• **DIRECTIONS FOR THIS TASK**: Search the entries below for "events", and copy each line where it appears.

════════════════════

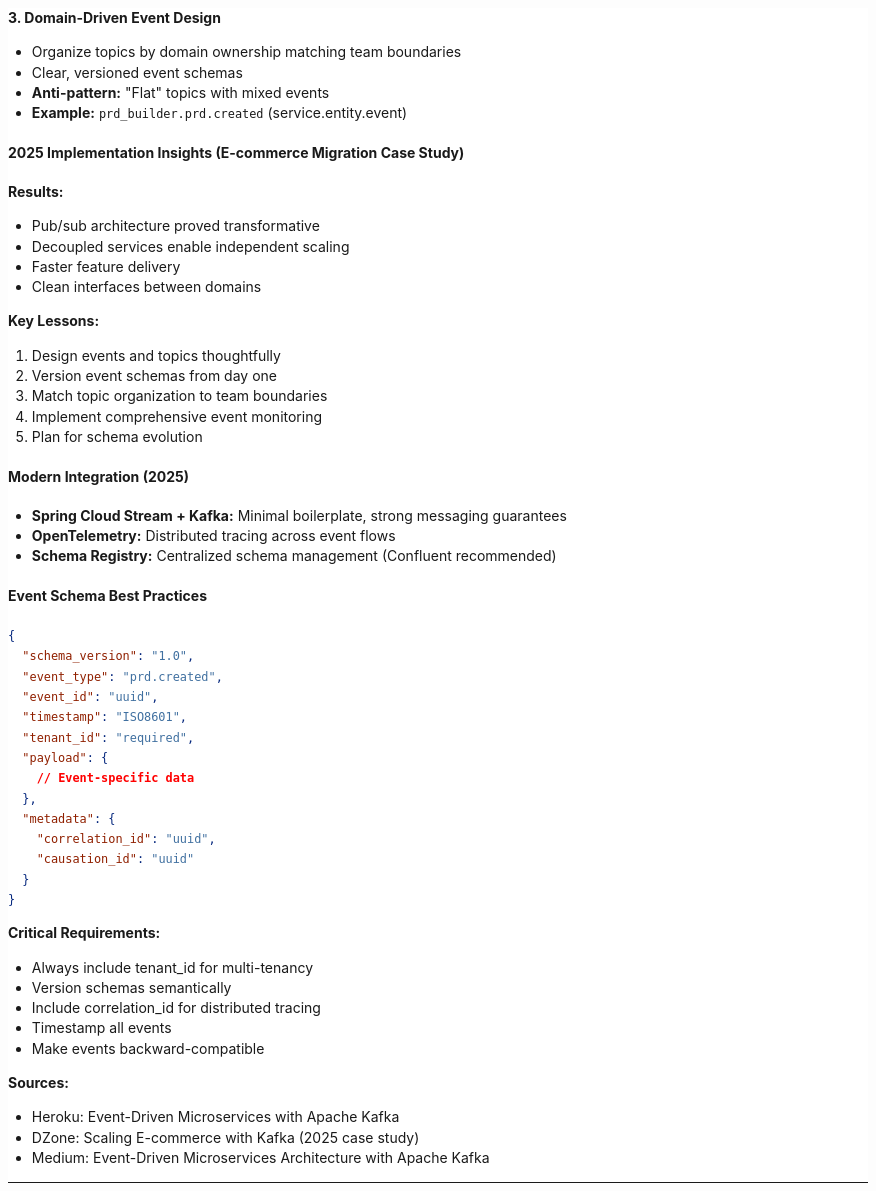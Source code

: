 **3. Domain-Driven Event Design**
- Organize topics by domain ownership matching team boundaries
- Clear, versioned event schemas
- **Anti-pattern:** "Flat" topics with mixed events
- **Example:** `prd_builder.prd.created` (service.entity.event)

#### 2025 Implementation Insights (E-commerce Migration Case Study)

**Results:**
- Pub/sub architecture proved transformative
- Decoupled services enable independent scaling
- Faster feature delivery
- Clean interfaces between domains

**Key Lessons:**
1. Design events and topics thoughtfully
2. Version event schemas from day one
3. Match topic organization to team boundaries
4. Implement comprehensive event monitoring
5. Plan for schema evolution

#### Modern Integration (2025)
- **Spring Cloud Stream + Kafka:** Minimal boilerplate, strong messaging guarantees
- **OpenTelemetry:** Distributed tracing across event flows
- **Schema Registry:** Centralized schema management (Confluent recommended)

#### Event Schema Best Practices
```json
{
  "schema_version": "1.0",
  "event_type": "prd.created",
  "event_id": "uuid",
  "timestamp": "ISO8601",
  "tenant_id": "required",
  "payload": {
    // Event-specific data
  },
  "metadata": {
    "correlation_id": "uuid",
    "causation_id": "uuid"
  }
}
```

**Critical Requirements:**
- Always include tenant_id for multi-tenancy
- Version schemas semantically
- Include correlation_id for distributed tracing
- Timestamp all events
- Make events backward-compatible

**Sources:**
- Heroku: Event-Driven Microservices with Apache Kafka
- DZone: Scaling E-commerce with Kafka (2025 case study)
- Medium: Event-Driven Microservices Architecture with Apache Kafka

---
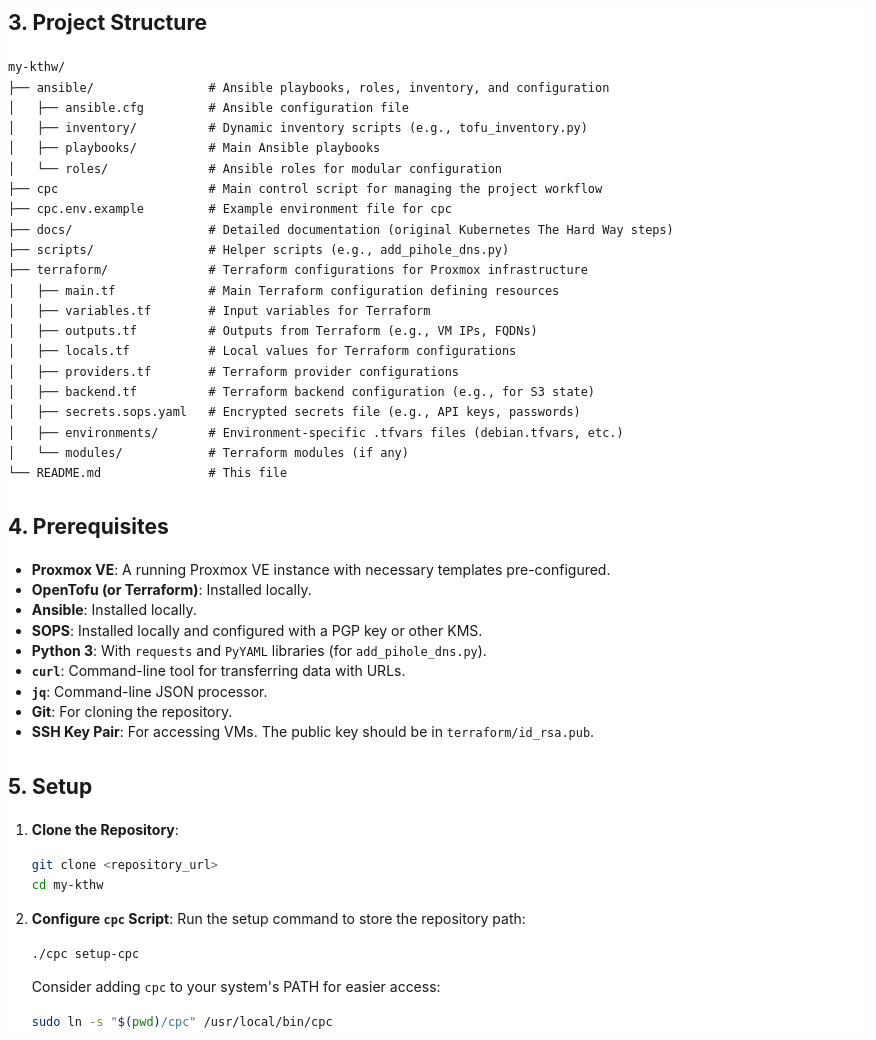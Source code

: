 ## 3. Project Structure

```
my-kthw/
├── ansible/                # Ansible playbooks, roles, inventory, and configuration
│   ├── ansible.cfg         # Ansible configuration file
│   ├── inventory/          # Dynamic inventory scripts (e.g., tofu_inventory.py)
│   ├── playbooks/          # Main Ansible playbooks
│   └── roles/              # Ansible roles for modular configuration
├── cpc                     # Main control script for managing the project workflow
├── cpc.env.example         # Example environment file for cpc
├── docs/                   # Detailed documentation (original Kubernetes The Hard Way steps)
├── scripts/                # Helper scripts (e.g., add_pihole_dns.py)
├── terraform/              # Terraform configurations for Proxmox infrastructure
│   ├── main.tf             # Main Terraform configuration defining resources
│   ├── variables.tf        # Input variables for Terraform
│   ├── outputs.tf          # Outputs from Terraform (e.g., VM IPs, FQDNs)
│   ├── locals.tf           # Local values for Terraform configurations
│   ├── providers.tf        # Terraform provider configurations
│   ├── backend.tf          # Terraform backend configuration (e.g., for S3 state)
│   ├── secrets.sops.yaml   # Encrypted secrets file (e.g., API keys, passwords)
│   ├── environments/       # Environment-specific .tfvars files (debian.tfvars, etc.)
│   └── modules/            # Terraform modules (if any)
└── README.md               # This file
```

## 4. Prerequisites

*   **Proxmox VE**: A running Proxmox VE instance with necessary templates pre-configured.
*   **OpenTofu (or Terraform)**: Installed locally.
*   **Ansible**: Installed locally.
*   **SOPS**: Installed locally and configured with a PGP key or other KMS.
*   **Python 3**: With `requests` and `PyYAML` libraries (for `add_pihole_dns.py`).
*   **`curl`**: Command-line tool for transferring data with URLs.
*   **`jq`**: Command-line JSON processor.
*   **Git**: For cloning the repository.
*   **SSH Key Pair**: For accessing VMs. The public key should be in `terraform/id_rsa.pub`.

## 5. Setup

1.  **Clone the Repository**:
    ```bash
    git clone <repository_url>
    cd my-kthw
    ```

2.  **Configure `cpc` Script**:
    Run the setup command to store the repository path:
    ```bash
    ./cpc setup-cpc
    ```
    Consider adding `cpc` to your system's PATH for easier access:
    ```bash
    sudo ln -s "$(pwd)/cpc" /usr/local/bin/cpc
    ```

════════════════════

• **FINAL ANSWER**:
- **Anti-pattern:** "Flat" topics with mixed events
1. Design events and topics thoughtfully
- Timestamp all events
- Make events backward-compatible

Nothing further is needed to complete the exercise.